• **PROBLEM DETAILS**: With "https" as the search word, show every line of the material that has it.

• **MATERIAL PROVIDED**:
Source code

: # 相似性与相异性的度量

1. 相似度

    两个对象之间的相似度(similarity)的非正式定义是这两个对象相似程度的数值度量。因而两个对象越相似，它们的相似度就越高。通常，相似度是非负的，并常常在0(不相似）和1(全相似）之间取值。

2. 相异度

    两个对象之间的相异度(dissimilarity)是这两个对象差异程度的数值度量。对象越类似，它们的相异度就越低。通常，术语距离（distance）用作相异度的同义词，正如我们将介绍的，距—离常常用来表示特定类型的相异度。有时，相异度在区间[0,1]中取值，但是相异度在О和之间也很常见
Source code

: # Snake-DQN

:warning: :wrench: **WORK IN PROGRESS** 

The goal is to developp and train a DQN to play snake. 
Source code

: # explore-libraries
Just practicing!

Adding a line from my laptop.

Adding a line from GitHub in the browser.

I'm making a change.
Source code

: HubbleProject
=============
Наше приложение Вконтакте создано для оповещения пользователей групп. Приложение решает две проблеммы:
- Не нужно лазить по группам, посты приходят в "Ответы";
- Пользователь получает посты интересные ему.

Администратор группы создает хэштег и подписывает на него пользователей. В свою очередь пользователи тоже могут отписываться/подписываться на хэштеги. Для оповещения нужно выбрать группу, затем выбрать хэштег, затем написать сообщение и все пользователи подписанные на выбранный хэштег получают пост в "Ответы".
---
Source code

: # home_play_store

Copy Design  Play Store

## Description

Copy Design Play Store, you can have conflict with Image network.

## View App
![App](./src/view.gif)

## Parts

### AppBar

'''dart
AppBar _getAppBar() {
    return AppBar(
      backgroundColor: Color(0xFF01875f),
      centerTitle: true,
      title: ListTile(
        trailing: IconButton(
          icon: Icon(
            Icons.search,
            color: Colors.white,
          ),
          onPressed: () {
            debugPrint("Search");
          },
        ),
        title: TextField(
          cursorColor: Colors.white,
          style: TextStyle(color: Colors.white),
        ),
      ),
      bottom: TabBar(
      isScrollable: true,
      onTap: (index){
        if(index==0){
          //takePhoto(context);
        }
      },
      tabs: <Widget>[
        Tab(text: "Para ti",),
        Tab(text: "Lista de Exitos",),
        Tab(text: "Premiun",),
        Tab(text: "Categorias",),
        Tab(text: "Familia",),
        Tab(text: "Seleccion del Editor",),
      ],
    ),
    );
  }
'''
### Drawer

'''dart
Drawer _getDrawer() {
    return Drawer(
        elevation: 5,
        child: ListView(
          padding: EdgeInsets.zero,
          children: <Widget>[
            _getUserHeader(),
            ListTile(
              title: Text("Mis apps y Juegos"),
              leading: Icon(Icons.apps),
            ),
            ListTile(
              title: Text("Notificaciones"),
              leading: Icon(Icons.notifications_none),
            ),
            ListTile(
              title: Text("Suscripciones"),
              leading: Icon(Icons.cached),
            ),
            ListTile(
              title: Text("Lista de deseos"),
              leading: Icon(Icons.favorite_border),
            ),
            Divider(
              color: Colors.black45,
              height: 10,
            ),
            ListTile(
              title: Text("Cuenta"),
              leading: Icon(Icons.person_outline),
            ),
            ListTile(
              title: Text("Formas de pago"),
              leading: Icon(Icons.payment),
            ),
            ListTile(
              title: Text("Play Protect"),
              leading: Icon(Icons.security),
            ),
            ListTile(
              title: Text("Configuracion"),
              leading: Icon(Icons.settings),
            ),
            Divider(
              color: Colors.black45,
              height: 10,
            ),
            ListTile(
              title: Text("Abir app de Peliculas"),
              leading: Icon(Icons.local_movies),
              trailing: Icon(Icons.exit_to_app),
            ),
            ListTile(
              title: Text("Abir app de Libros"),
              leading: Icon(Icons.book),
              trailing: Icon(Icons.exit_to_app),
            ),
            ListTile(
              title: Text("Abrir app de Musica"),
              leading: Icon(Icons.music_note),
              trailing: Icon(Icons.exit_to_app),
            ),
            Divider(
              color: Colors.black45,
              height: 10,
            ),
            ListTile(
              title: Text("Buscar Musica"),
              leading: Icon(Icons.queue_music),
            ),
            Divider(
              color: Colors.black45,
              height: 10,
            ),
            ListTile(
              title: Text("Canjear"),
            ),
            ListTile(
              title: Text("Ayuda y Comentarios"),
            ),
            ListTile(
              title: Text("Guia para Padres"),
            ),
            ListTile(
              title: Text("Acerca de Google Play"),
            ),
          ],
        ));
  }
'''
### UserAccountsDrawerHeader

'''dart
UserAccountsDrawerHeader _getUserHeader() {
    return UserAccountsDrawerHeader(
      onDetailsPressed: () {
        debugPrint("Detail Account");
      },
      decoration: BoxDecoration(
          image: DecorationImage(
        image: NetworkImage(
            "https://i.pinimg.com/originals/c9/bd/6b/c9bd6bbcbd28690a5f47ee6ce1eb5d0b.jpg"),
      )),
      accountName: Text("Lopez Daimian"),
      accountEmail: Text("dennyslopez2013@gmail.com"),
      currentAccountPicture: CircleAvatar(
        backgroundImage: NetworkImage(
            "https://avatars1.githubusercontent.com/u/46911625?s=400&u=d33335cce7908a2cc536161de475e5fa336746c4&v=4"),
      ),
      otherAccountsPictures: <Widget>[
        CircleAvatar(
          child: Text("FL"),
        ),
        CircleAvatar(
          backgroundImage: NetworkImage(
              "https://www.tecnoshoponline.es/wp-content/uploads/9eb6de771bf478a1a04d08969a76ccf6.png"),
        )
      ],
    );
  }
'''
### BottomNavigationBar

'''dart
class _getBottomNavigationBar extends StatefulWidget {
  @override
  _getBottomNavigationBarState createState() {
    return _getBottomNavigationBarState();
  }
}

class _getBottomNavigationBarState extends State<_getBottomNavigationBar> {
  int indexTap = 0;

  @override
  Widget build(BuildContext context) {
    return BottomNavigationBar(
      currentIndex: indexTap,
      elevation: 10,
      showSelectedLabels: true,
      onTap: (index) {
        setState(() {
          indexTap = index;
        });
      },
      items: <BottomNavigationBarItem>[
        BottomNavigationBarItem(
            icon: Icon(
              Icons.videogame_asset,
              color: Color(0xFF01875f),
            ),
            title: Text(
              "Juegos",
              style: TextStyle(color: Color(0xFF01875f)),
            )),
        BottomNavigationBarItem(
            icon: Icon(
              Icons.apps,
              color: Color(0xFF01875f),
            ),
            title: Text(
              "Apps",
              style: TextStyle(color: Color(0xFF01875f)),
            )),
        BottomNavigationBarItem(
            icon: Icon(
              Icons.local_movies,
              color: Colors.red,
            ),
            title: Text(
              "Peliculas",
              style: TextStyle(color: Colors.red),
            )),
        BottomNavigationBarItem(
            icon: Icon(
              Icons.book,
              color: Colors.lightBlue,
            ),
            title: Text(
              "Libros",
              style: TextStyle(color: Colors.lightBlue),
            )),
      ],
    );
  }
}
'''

• **EXPECTED ANSWER**:
            "https://i.pinimg.com/originals/c9/bd/6b/c9bd6bbcbd28690a5f47ee6ce1eb5d0b.jpg"),
            "https://avatars1.githubusercontent.com/u/46911625?s=400&u=d33335cce7908a2cc536161de475e5fa336746c4&v=4"),
              "https://www.tecnoshoponline.es/wp-content/uploads/9eb6de771bf478a1a04d08969a76ccf6.png"),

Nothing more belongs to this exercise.